American specialty ice cream producer

Mr Green Tea logo

Mr. Green Tea Ice Cream Company is a third generation family owned business founded in 1968 by Santo (Sam) Emanuele in Brooklyn, New York, that specializes in the manufacture of exotic flavors including green tea, red bean, ginger, chai latte and black sesame.

==Introduction==
Mr. Green Tea serves tens of thousands of upscale restaurants throughout the country including some of the finest Japanese restaurants in the world, such as Michelin-starred Sushi of Gari and Zagat "Top Ten" Sushi Yasuda.

Martha Stewart served Mr. Green Tea at her 2005 staff holiday party. In 2009, Mr. Green Tea was served at various festival parties and events of the Sundance Film Festival. They have been featured on NJ 101.5 The Jersey Guys Show, and won the Judges' Choice award at the 94.3 The Points Dessert Wars."
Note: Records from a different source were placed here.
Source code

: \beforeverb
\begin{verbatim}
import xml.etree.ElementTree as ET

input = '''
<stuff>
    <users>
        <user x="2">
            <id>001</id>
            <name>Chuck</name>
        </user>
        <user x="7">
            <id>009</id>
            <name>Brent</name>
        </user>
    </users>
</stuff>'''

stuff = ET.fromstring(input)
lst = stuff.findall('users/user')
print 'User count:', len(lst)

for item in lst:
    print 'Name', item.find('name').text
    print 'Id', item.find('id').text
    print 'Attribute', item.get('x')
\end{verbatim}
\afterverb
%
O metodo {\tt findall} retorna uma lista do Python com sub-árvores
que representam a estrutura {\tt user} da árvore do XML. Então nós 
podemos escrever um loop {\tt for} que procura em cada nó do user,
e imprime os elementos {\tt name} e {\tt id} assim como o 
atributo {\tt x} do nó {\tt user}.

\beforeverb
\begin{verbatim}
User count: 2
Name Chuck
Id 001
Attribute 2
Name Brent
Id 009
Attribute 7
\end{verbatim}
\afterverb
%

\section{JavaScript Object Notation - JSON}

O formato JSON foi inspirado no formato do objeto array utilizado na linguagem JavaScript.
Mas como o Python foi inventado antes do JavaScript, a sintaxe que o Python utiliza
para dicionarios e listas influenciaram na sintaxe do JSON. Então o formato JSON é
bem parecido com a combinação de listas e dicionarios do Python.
Mr. Green Tea's product selection has had a huge influence on the specialty ice cream category and the specialty dessert category as a whole. "Everything was vanilla, Santo said. And, you know, I knew someone in Philadelphia who was doing some experiments, and we were discussing, and he said, 'Here's a good idea.' The Japanese restaurants were growing like mushrooms and why not try them? That was in the 1970's." It wasn't until many years later that specialty ice cream began to go mainstream with the help of the popularity of Ben & Jerry's.

==History==

Mr. Green Tea is named after their trademark ice cream flavor, green tea, which Santo created over forty years ago. "He worked on a recipe for green tea ice cream and peddled it to Japanese restaurant owners, who then coached him on how to refine it."

"With experience in the grocery and dairy industry, Santo sought out to develop new flavors of ice cream to appeal to the burgeoning NYC Japanese restaurant trade. Green Tea, Red Bean & Ginger were developed. Now in its third generation, Mr. Green Tea still handcrafts its exotic desserts using all natural ingredients."
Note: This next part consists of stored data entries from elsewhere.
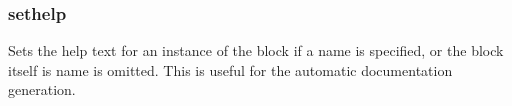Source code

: \documentclass[10pt,a4paper]{article}
\begin{document}
\subsubsection{sethelp}

Sets the help text for an instance of the block if a name is specified, or the block itself is name is omitted. This is useful for the automatic documentation generation. \\

\end{document}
With the strategic investment made by Marcus Lemonis in 2013, Mr. Green Tea has opened a state of the art food production facility in New Jersey that has allowed them to branch off into other areas within the food production industry, such as co-packing, contract manufacturing, private labeling and brand acquisition.

==Television==
On May 14, 2013, Mr. Green Tea was featured on the CNBC show Crowd Rules.

Businessman and star of CNBC's new primetime hit The Profit, Marcus Lemonis, saw the Mr. Green Tea family on Crowd Rules and requested them to be cast for The Profit. "I was getting intimately involved with the casting, because I'm not gonna put my own money into something I don't like. And I watched the Crowd Rules episode. We were literally in the middle of production; we had all the companies chosen; and I watched the episode and fell in love with the family dynamic -- and I love ice cream, I'm a big candy guy. And I called the network and said, 'Look, these people' -- they should have won, first of all, in that episode, but that's neither here nor there, and they hit the jackpot anyway -- and I called the network and said 'Look, I want an audible here, I love these people. Would you consider allowing them to be one of the companies that I take a look at.' "

The ensuing relationship led to a partnership with Mr. Lemonis and ultimately to being featured on the season one finale of The Profit.

Marcus Lemonis made some changes and helped expand the company. “Since Lemonis brought manufacturing in-house, margins have increased, sales volume is up 50 percent, and the valuation has jumped from $12.5 million to $117.5 million. Lemonis is integrating it with his other sweet investments.”